When Mayor Anthony Williams visited The Post in December to make a pitch for the stadium lease agreement that he had negotiated with Major League Baseball, I asked him why he had chosen to endorse the Washington Baseball Club (led by Fred Malek, a Washington venture capitalist) over other groups competing for ownership of the Washington Nationals.
Williams said the Malek group had spent more time and money trying to attract baseball to Washington, and that as investors in the group, Malek and other members had done a lot for Washington. For the record, I am personally acquainted with several members of Malek's group. Their character, integrity and honesty are beyond reproach. Other members, less well known to me, have sterling reputations.
Still, since the meeting, I have been pondering the nature and extent of Fred Malek's contribution to the nation's capital. This much I know: Malek is a wealthy Republican who can be seen around town at black-tie charity events and fundraisers, and in haunts where the rich, famous and politically powerful gather. He's close to the presidential family, he once co-owned the Texas Rangers with George W. Bush, and he reportedly will be number one among equals if the Washington Nationals are sold to his group.
"Fred Malek" also happens to have been one of the first names I heard in the summer of 1970, when I began a fellowship in the office of the late John Veneman, then undersecretary of health, education and welfare. Word came fast: Keep out of the way of deputy undersecretary for management Fred Malek. "Hatchet man" was the sobriquet most often applied to him because of his alleged ruthlessness in paring the workforce and ousting those deemed disloyal to the Nixon administration.
Malek's deeds did not go unnoticed. In the fall of 1970, he was rewarded with a White House appointment as Haldeman's personnel chief. Hearts at the Department of Health, Education and Welfare lifted at the departure of a gung-ho partisan who would do anything to advance GOP interests. How much wasn't learned until years later.
The memorandum quoted at the beginning of this column was a report on the progress of the "responsiveness program," a scheme designed, organized and implemented by Malek in 1972 to politicize the federal government in support of Nixon's reelection. (The Senate Watergate committee reported that Malek later said the claim of having stopped action in the Texas EEOC case constituted puffing on his part.)
The Malek memo also claimed another accomplishment: The steward of a dockworkers union local in Philadelphia, an active Nixon backer, had been accused of being responsible for illegal actions of the union's president. The Pennsylvania Committee to Reelect the President asked that the Labor Department rule in the steward's favor.

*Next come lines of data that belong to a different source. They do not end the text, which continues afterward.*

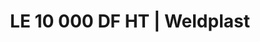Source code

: ---
Filename: "le-10-000-df-ht"
Link: "file:/Users/vinayakpatel/Downloads/www.weldplast.cz/le-10-000-df-ht"
product_name: "LE 10 000 DF HT3 x 400 V / 15 kW, bez elektroniky"
product_id: "Obj. číslo:116.056"
title: "LE 10 000 DF HT | Weldplast"
product_desc: "Kompaktní ohřívače vzduchu s dvojitou přírubou Leister LE 5000 / 10000 DF jsou vhodné pro zabudování do systémů rozvodů vzduchu. Teplota vstupního vzduchu může být až 160 °C. Předehřátý vzduch lze znovu použít a ušetřit tak energii. Řada DF HT pro teploty vzduchu nad 600 °C a řada DF-C pro požadvky na bezemisní ohřevy.Kompaktní, snadno integrovatelnéVhodné pro recyklaci vzduchuBez integrované výkonové elektronikyVolitelně výkonový regulátor DSE nebo teplotní regulátor KSR DIGITAL"
product_specs: "Značka konformity, Třída ochrany I, NapětíV~3 x 400, PříkonW15 000, FrekvenceHz50 / 60, Max. teplota°C900, Průtok vzduchul/min800, Statický tlakPa1, Úroveň hlučnosti LpAdB< 70, Hmotnostkg4,0, Max. vstupní teplota vzduchu°C150"
product_downloads: "LE 10000 DF/DF-R - produktový list stáhnout , LE DF- manuál SK stáhnout , LE DF - manuál CZ stáhnout , TECHNOLOGIE HORKÉHO VZDUCHU - katalog stáhnout , Přechod z LE na LHS stáhnout"
href: "https://www.weldplast.cz/files/le-10000-df-df-r-produktovy-list.pdf, https://www.weldplast.cz/files/le-10000-df-df-r-produktovy-list.pdf, https://www.weldplast.cz/files/le5000-10000-df-sk.pdf, https://www.weldplast.cz/files/le5000-10000-df-sk.pdf, https://www.weldplast.cz/files/le5000-10000-df-cz.pdf, https://www.weldplast.cz/files/le5000-10000-df-cz.pdf, https://www.weldplast.cz/files/katalog-ph-web.pdf, https://www.weldplast.cz/files/katalog-ph-web.pdf, https://www.weldplast.cz/files/prechod-z-le-na-lhs.pdf, https://www.weldplast.cz/files/prechod-z-le-na-lhs.pdf"
p_desc_2: "Kompaktní ohřívače vzduchu s dvojitou přírubou Leister LE 5000 / 10000 DF jsou vhodné pro zabudování do systémů rozvodů vzduchu. Teplota vstupního vzduchu může být až 160 °C. Předehřátý vzduch lze znovu použít a ušetřit tak energii. Řada DF HT pro teploty vzduchu nad 600 °C a řada DF-C pro požadvky na bezemisní ohřevy.Kompaktní, snadno integrovatelnéVhodné pro recyklaci vzduchuBez integrované výkonové elektronikyVolitelně výkonový regulátor DSE nebo teplotní regulátor KSR DIGITAL"
accessories: "Adaptér Ø 92 (vnitřní) na Ø 62 (vnější)Adaptér Ø 90 (vnitřní) na Ø 60 (vnější)Příruba LE 10000 DF (Ø 121.5/89.5 mm x 3 mm), výstupPříruba LE 10000 DF (Ø 93 mm), výstupPříruba LE 10000 DF (Ø 91 mm), vstupPodložka klingerit HT 10000 DF, vstupPodložka klingerit HT 5000 DF, výstup, LE 10 000 DF3 x 400 V / 17 kW, bez elektronikyLE 10 000 DF3 x 400 V / 5.5 kW, bez elektronikyLE 10 000 DF3 x 400 V / 11 kW"
similar_products: "LE 10 000 DF3 x 400 V / 17 kW, bez elektronikyLE 10 000 DF3 x 400 V / 5.5 kW, bez elektronikyLE 10 000 DF3 x 400 V / 11 kW"
---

It did, Malek claimed, adding that "this action had a very strong impact on the local ethnic union members."
Malek's responsiveness program was extensively investigated by the Senate Watergate committee. The panel found that the program was aimed at influencing decisions concerning government "grants, contracts, loans, subsidies, procurement and construction projects," decisions regarding "legal and regulatory actions," and even personnel decisions that affected protected "career positions" -- all to advance Nixon's reelection.
Malek, the committee determined, also called for channeling federal grants and loan money to blacks who would support Nixon's reelection efforts and, conversely, away from minorities who were considered administration foes. Equally striking, Malek wanted the program to be falsely structured so that Nixon and the White House would be dissociated from it in the event of a leak.
" No written communications from the White House to the Departments -- all information about the program would be transmitted verbally . . . documents prepared would not indicate White House involvement in any way."